Ya a este tiempo estaban puestos en fila los que habían de regar la plaza con sus carros vistosamente aderezados de ramos verdes, y en ellos las cubas, esperando el orden para ejecutar su oficio, el cual dado arrancaron a un tiempo todos, vertiendo con igual proporción arroyos de agua que muy breve apagaron el polvo que había despertado el tropel, trafago y bullicio de la gente.

(…) llegaron el señor conde de Los Arcos y el señor don Francisco Tenarde, capitanes de las guardas, (…) dieron dos o tres velocísimas vueltas a la plaza, lloviendo considerable multitud de palos, unos dados y otros amenazados, para salir huyendo aquel granizo de la plaza, la cual en un momento se halló despejada del tumulto de los que ya que no beben en la taberna se huelgan en ella.

(…) arrancó uno de los ministros tan veloz carrera hacia el toril, que parecía dejaba de ser carrera y se transformaba en vuelo. Ejecutóse el orden y salió furiosamente a la plaza el primer toro amenazando estragos y causando ruinas con la vista sola; esperaban en buena proporción los caballeros, y acometiendo el indómito animal a uno de ellos, al tiempo de ejecutar el riguroso golpe se halló con un rejón que le atravesaba la cerviz. Pasó adelante aún más encrudecido con la herida, y tuvo tan mal despacho con el segundo caballero que le clavó otro segundo rejón por la testa, apartóse el bruto desmayada ya su violencia y desfalleciendo ya el aliento por la multitud de sangre que había vertido, sonaron los clarines y cayó a un golpe de alfanje, ejecutado por las corvas.

Salió después la segunda fiera, y a esta se siguieron las demás con no menor crueldad y saña, pero así como la primera hallaron bien a costa suya el escarmiento de sus iras en sus prestas muertes, para cuyo efecto quebraron los caballeros con grande destreza y garbo sus rejones, quedando grandemente lucidos y llenos por todas partes de justos y debidos vítores y aclamaciones festivas. Dieron los toreadores de a pie tres lanzadas, ejecutadas con gran destreza y valor y de tan buena maña que no necesitaron los brutos de más diligencia para quedar postrados.

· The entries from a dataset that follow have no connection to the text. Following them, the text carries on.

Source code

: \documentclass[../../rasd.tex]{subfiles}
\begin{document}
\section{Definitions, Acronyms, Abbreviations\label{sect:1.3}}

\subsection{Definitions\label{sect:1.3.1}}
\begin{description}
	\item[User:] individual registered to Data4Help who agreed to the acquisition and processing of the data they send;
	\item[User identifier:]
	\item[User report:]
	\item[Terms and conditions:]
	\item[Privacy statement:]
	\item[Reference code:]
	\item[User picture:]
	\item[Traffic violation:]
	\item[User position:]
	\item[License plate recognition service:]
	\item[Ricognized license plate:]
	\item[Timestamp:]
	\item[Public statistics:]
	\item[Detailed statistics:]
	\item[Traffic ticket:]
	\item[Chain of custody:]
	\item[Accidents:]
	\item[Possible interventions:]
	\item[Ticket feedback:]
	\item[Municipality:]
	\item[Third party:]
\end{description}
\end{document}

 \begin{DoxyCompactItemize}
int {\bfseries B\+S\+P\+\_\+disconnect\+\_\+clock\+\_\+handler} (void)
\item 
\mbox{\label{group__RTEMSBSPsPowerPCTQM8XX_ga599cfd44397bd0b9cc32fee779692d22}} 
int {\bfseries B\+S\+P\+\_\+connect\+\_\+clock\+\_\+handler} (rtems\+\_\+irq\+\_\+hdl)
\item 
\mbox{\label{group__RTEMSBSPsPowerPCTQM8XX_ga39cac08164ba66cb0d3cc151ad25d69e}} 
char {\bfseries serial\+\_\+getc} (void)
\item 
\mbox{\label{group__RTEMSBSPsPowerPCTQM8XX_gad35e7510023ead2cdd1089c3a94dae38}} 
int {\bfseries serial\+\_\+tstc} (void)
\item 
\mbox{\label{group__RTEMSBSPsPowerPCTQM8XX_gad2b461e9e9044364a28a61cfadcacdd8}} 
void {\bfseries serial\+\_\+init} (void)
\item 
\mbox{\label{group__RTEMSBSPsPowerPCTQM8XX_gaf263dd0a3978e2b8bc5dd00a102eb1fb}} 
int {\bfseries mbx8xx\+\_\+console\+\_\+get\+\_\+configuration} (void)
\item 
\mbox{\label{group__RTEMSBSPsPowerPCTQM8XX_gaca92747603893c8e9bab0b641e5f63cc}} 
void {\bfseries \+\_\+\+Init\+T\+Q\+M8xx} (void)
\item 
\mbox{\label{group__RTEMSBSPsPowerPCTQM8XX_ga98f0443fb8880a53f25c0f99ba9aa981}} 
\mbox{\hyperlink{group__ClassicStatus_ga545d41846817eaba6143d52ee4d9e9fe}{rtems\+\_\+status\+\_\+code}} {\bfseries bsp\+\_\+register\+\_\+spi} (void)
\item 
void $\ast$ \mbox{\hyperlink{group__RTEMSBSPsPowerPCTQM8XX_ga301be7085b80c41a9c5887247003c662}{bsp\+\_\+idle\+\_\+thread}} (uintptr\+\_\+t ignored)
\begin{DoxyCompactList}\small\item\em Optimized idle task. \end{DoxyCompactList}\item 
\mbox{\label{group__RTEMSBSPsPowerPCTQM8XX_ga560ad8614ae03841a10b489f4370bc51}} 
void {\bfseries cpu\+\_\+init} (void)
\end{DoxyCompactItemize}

No hubo en toda la festiva lucha desgracia considerable de hombre; sólo quedaron heridos cinco o seis caballos sin detrimento de sus jinetes, que se postraron lucidamente en muchos empeños.

Levantáronse Sus Majestades y diose fin a esta tan lucida fiesta, quedando todos sumamente contentos y satisfecho el natural deseo e inclinación que los españoles tienen a semejantes espectáculos.”